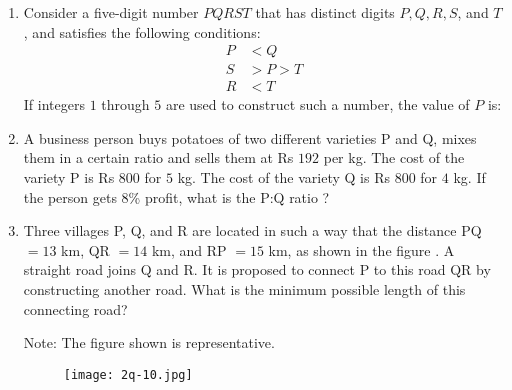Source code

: \documentclass[journal,12pt,onecolumn]{article}
\theoremstyle{remark}
\begin{document}
\begin{enumerate}
    \item Consider a five-digit number $PQRST$ that has distinct digits $P, Q, R, S$, and $T$, and satisfies the following conditions:
    \begin{align*}
        P &< Q \\
        S &> P > T \\
        R &< T
    \end{align*}
    If integers $1$ through $5$ are used to construct such a number, the value of $P$ is:
    
    \hfill{}
    \begin{enumerate}
    \end{enumerate}

    \item A business person buys potatoes of two different varieties P and Q, mixes them in a certain ratio and sells them at Rs $192$ per kg.
    The cost of the variety P is Rs $800$ for $5$ kg.
    The cost of the variety Q is Rs $800$ for $4$ kg.
    If the person gets $8$\% profit, what is the P:Q ratio ?
    
    \hfill{}
    \begin{enumerate}
    \end{enumerate}

    \item Three villages P, Q, and R are located in such a way that the distance PQ $= 13$ km, QR $= 14$ km, and RP $= 15$ km, as shown in the figure . A straight road joins Q and R. It is proposed to connect P to this road QR by constructing another road. What is the minimum possible length  of this connecting road?
    
    Note: The figure shown is representative.
    \begin{figure}[H]
        \centering
        \texttt{[image: 2q-10.jpg]}
        \caption{}
        \label{fig:q10}
    \end{figure}


\end{enumerate}
\end{document}
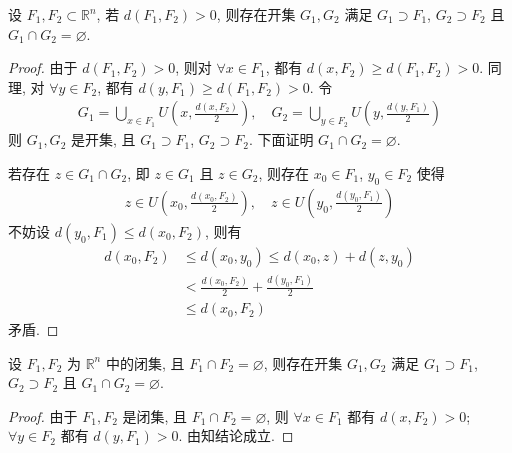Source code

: \documentclass[../../main.tex]{subfiles}
\begin{document}
\begin{theorem}\label{theorem:距离大于零的两个集合中一定存在两个无交的子集}
设 $F_1, F_2 \subset \mathbb{R}^n$, 若 $d(F_1, F_2) > 0$, 则存在开集 $G_1, G_2$ 满足 $G_1 \supset F_1$, $G_2 \supset F_2$ 且 $G_1 \cap G_2 = \varnothing$.
\end{theorem}
\begin{proof}
由于 $d(F_1, F_2) > 0$, 则对 $\forall x \in F_1$, 都有 $d(x, F_2) \geqslant d(F_1, F_2) > 0$. 同理, 对 $\forall y \in F_2$, 都有 $d(y, F_1) \geqslant d(F_1, F_2) > 0$. 令
\begin{align*}
G_1 = \bigcup_{x \in F_1} U\left(x, \frac{d(x, F_2)}{2}\right), \quad G_2 = \bigcup_{y \in F_2} U\left(y, \frac{d(y, F_1)}{2}\right)
\end{align*}
则 $G_1, G_2$ 是开集, 且 $G_1 \supset F_1$, $G_2 \supset F_2$. 下面证明 $G_1 \cap G_2 = \varnothing$.

若存在 $z \in G_1 \cap G_2$, 即 $z \in G_1$ 且 $z \in G_2$, 则存在 $x_0 \in F_1$, $y_0 \in F_2$ 使得
\begin{align*}
z \in U\left(x_0, \frac{d(x_0, F_2)}{2}\right), \quad z \in U\left(y_0, \frac{d(y_0, F_1)}{2}\right)
\end{align*}
不妨设 $d(y_0, F_1) \leqslant d(x_0, F_2)$, 则有
\begin{align*}
d(x_0, F_2) &\leqslant d(x_0, y_0) \leqslant d(x_0, z) + d(z, y_0)\\
&< \frac{d(x_0, F_2)}{2} + \frac{d(y_0, F_1)}{2}\\
&\leqslant d(x_0, F_2)
\end{align*}
矛盾.

\end{proof}

\begin{theorem}[分离定理]\label{theorem:分离定理}
设 $F_1, F_2$ 为 $\mathbb{R}^n$ 中的闭集, 且 $F_1 \cap F_2 = \varnothing$, 则存在开集 $G_1, G_2$ 满足 $G_1 \supset F_1$, $G_2 \supset F_2$ 且 $G_1 \cap G_2 = \varnothing$.
\end{theorem}
\begin{proof}
由于 $F_1, F_2$ 是闭集, 且 $F_1 \cap F_2 = \varnothing$, 则 $\forall x \in F_1$ 都有 $d(x, F_2) > 0$; $\forall y \in F_2$ 都有 $d(y, F_1) > 0$. 由知结论成立.

\end{proof}
\end{document}
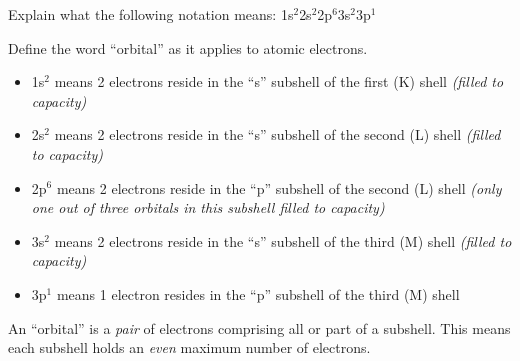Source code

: 
Explain what the following notation means: 1s$^{2}$2s$^{2}$2p$^{6}$3s$^{2}$3p$^{1}$

\vskip 10pt

Define the word ``orbital'' as it applies to atomic electrons.






\begin{itemize}
\item{} 1s$^{2}$ means 2 electrons reside in the ``s'' subshell of the first (K) shell {\it (filled to capacity)}
\item{} 2s$^{2}$ means 2 electrons reside in the ``s'' subshell of the second (L) shell {\it (filled to capacity)}
\item{} 2p$^{6}$ means 2 electrons reside in the ``p'' subshell of the second (L) shell {\it (only one out of three orbitals in this subshell filled to capacity)}
\item{} 3s$^{2}$ means 2 electrons reside in the ``s'' subshell of the third (M) shell {\it (filled to capacity)}
\item{} 3p$^{1}$ means 1 electron resides in the ``p'' subshell of the third (M) shell
\end{itemize}

\vskip 10pt

An ``orbital'' is a {\it pair} of electrons comprising all or part of a subshell.  This means each subshell holds an {\it even} maximum number of electrons.











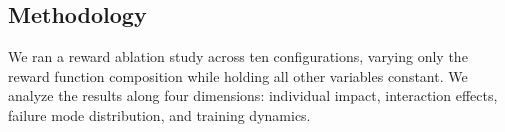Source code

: \subsection{Methodology}
\nestindent

We ran a reward ablation study across ten configurations, varying only the reward function composition while holding all other variables constant.
We analyze the results along four dimensions: individual impact, interaction effects, failure mode distribution, and training dynamics.

    
    
    
    
    

\nestunindent
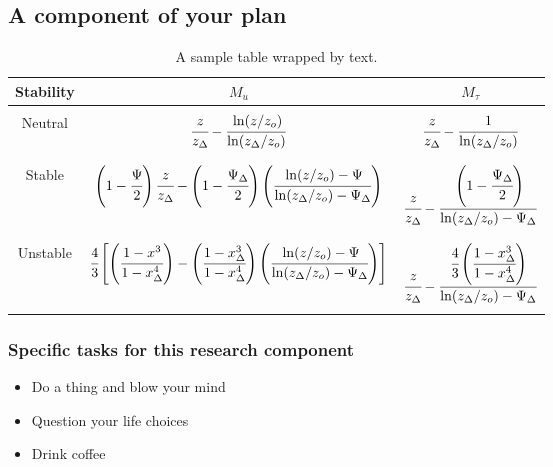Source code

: \subsection{A component of your plan}




\begin{table}
\label{table1}
\caption{A sample table wrapped by text.}
\begin{center}
\vspace{-10pt}
\scriptsize
\begin{tabular}{  c  c  c  }
\hline
\hline
Stability & $M_u$ & $M_{\tau}$ \\
\hline\hline\\
Neutral & $\cfrac{z}{z_\Delta} - \cfrac{\ln(z/z_o)}{\ln(z_\Delta/z_o)}$ & $\cfrac{z}{z_\Delta} - \cfrac{1}{\ln(z_\Delta/z_o)}$\\\\
\hline \\
Stable & $\left(1 - \cfrac{\Psi}{2}\right)\cfrac{z}{z_\Delta} - \left(1 - \cfrac{\Psi_\Delta}{2}\right)
\left(\cfrac{\ln(z/z_o)-\Psi}{\ln(z_\Delta/z_o)- \Psi_\Delta}\right)$ & $\cfrac{z}{z_\Delta} - \cfrac{\left(1 - \cfrac{\Psi_\Delta}{2}\right)}{\ln(z_\Delta/z_o) - \Psi_\Delta}$\\\\
\hline \\
Unstable & $\cfrac{4}{3}\left[\left(\cfrac{1-x^3}{1-x_{\Delta}^{4}}\right) -  \left(\cfrac{1-x_{\Delta}^3}{1 - x_{\Delta}^{4}}\right)\left(\cfrac{\ln(z/z_o)-\Psi}{\ln(z_\Delta/z_o)- \Psi_\Delta}\right)\right]$ & $\cfrac{z}{z_\Delta} - \cfrac{\cfrac{4}{3}\left(\cfrac{1-x_{\Delta}^3}{1 - x_{\Delta}^{4}}\right)}{\ln(z_\Delta/z_o) - \Psi_\Delta}$\\\\
\hline
\hline
\end{tabular}
\end{center}
\end{table}



\subsubsection{Specific tasks for this research component}
\begin{itemize}
\setlength\itemsep{0em}
\item Do a thing and blow your mind
\item Question your life choices
\item Drink coffee
\end{itemize}

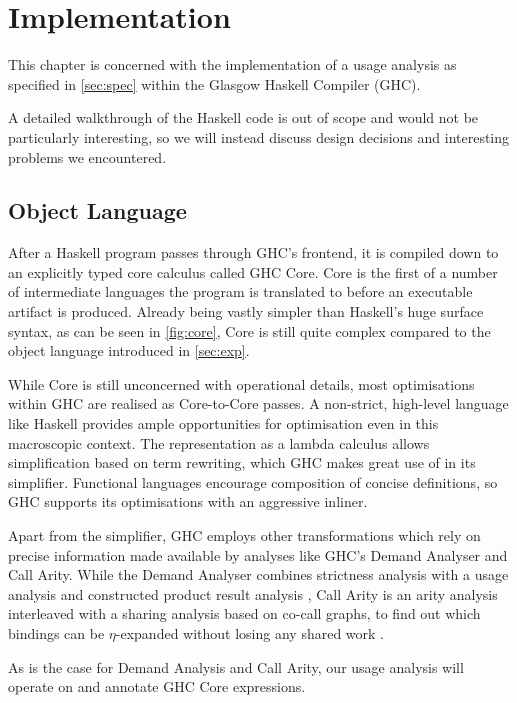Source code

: \chapter{Implementation}\label{sec:impl}

This chapter is concerned with the implementation of a usage analysis as specified in \cref{sec:spec} within the Glasgow Haskell Compiler (GHC).

A detailed walkthrough of the Haskell code is out of scope and would not be particularly interesting, so we will instead discuss design decisions and interesting problems we encountered.

\section{Object Language}

After a Haskell program passes through GHC's frontend, it is compiled down to an explicitly typed core calculus called GHC Core. 
Core is the first of a number of intermediate languages the program is translated to before an executable artifact is produced.
Already being vastly simpler than Haskell's huge surface syntax, as can be seen in \cref{fig:core}, Core is still quite complex compared to the object language introduced in \cref{sec:exp}.

While Core is still unconcerned with operational details, most optimisations within GHC are realised as Core-to-Core passes.
A non-strict, high-level language like Haskell provides ample opportunities for optimisation even in this macroscopic context.
The representation as a lambda calculus allows simplification based on term rewriting, which GHC makes great use of in its simplifier.
Functional languages encourage composition of concise definitions, so GHC supports its optimisations with an aggressive inliner.

Apart from the simplifier, GHC employs other transformations which rely on precise information made available by analyses like GHC's Demand Analyser and Call Arity.
While the Demand Analyser combines strictness analysis \parencite{dmd} with a usage analysis \parencite{card} and constructed product result analysis \parencite{cpr}, Call Arity is an arity analysis interleaved with a sharing analysis based on co-call graphs, to find out which bindings can be $\eta$-expanded without losing any shared work .

As is the case for Demand Analysis and Call Arity, our usage analysis will operate on and annotate GHC Core expressions.

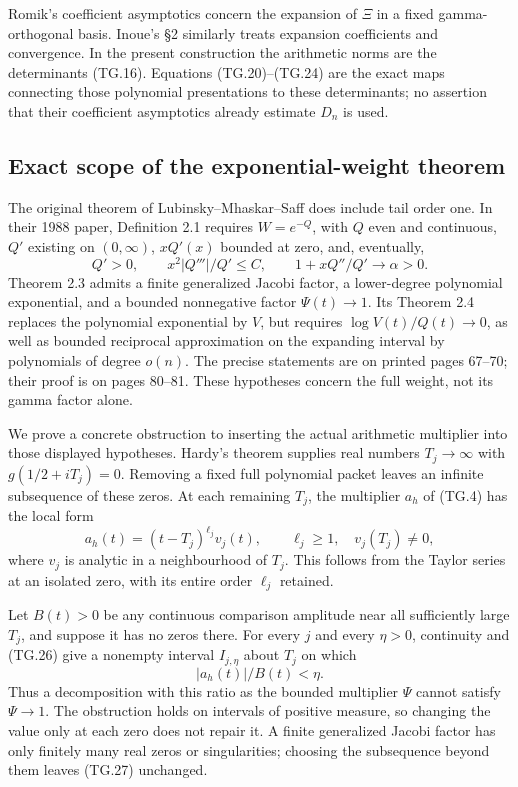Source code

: Romik's coefficient asymptotics concern the expansion of \(\Xi\)
in a fixed gamma-orthogonal basis.  Inoue's \S2 similarly treats
expansion coefficients and convergence.  In the present construction
the arithmetic norms are the determinants (TG.16).  Equations
(TG.20)--(TG.24) are the exact maps connecting those polynomial
presentations to these determinants; no assertion that their
coefficient asymptotics already estimate \(D_n\) is used.

\subsection{Exact scope of the exponential-weight theorem}

The original theorem of Lubinsky--Mhaskar--Saff does include tail
order one.  In their 1988 paper, Definition 2.1 requires
\(W=e^{-Q}\), with \(Q\) even and continuous, \(Q'\) existing
on \((0,\infty)\), \(xQ'(x)\) bounded at zero, and, eventually,
\[
 Q'>0,\qquad x^2|Q'''|/Q'\leq C,\qquad
            1+xQ''/Q'\longrightarrow\alpha>0.
                                                               \tag{TG.25}
\]
Theorem 2.3 admits a finite generalized Jacobi factor, a lower-degree
polynomial exponential, and a bounded nonnegative factor
\(\Psi(t)\to1\).  Its Theorem 2.4 replaces the polynomial
exponential by \(V\), but requires
\(\log V(t)/Q(t)\to0\), as well as bounded reciprocal
approximation on the expanding interval by polynomials of degree
\(o(n)\).  The precise statements are on printed pages 67--70;
their proof is on pages 80--81.  These hypotheses concern the
full weight, not its gamma factor alone.

We prove a concrete obstruction to inserting the actual arithmetic
multiplier into those displayed hypotheses.  Hardy's theorem
supplies real numbers \(T_j\to\infty\) with
\(g(1/2+iT_j)=0\).  Removing a fixed full polynomial packet
leaves an infinite subsequence of these zeros.  At each remaining
\(T_j\), the multiplier \(a_h\) of (TG.4) has the local form
\[
 a_h(t)=(t-T_j)^{\ell_j}v_j(t),\qquad
 \ell_j\geq1,\quad v_j(T_j)\ne0,
                                                               \tag{TG.26}
\]
where \(v_j\) is analytic in a neighbourhood of \(T_j\).
This follows from the Taylor series at an isolated zero, with its
entire order \(\ell_j\) retained.

Let \(B(t)>0\) be any continuous comparison amplitude near all
sufficiently large \(T_j\), and suppose it has no zeros there.
For every \(j\) and every \(\eta>0\), continuity and (TG.26)
give a nonempty interval \(I_{j,\eta}\) about \(T_j\) on which
\[
                 |a_h(t)|/B(t)<\eta.
                                                               \tag{TG.27}
\]
Thus a decomposition with this ratio as the bounded multiplier
\(\Psi\) cannot satisfy \(\Psi\to1\).  The obstruction
holds on intervals of positive measure, so changing the value only
at each zero does not repair it.  A finite generalized Jacobi
factor has only finitely many real zeros or singularities; choosing
the subsequence beyond them leaves (TG.27) unchanged.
-----
▶ _WHAT THIS TASK INVOLVES_: For each line above that includes "their", make a copy.

▶ _YOUR SOLUTION_:
presentations to these determinants; no assertion that their
order one.  In their 1988 paper, Definition 2.1 requires
their proof is on pages 80--81.  These hypotheses concern the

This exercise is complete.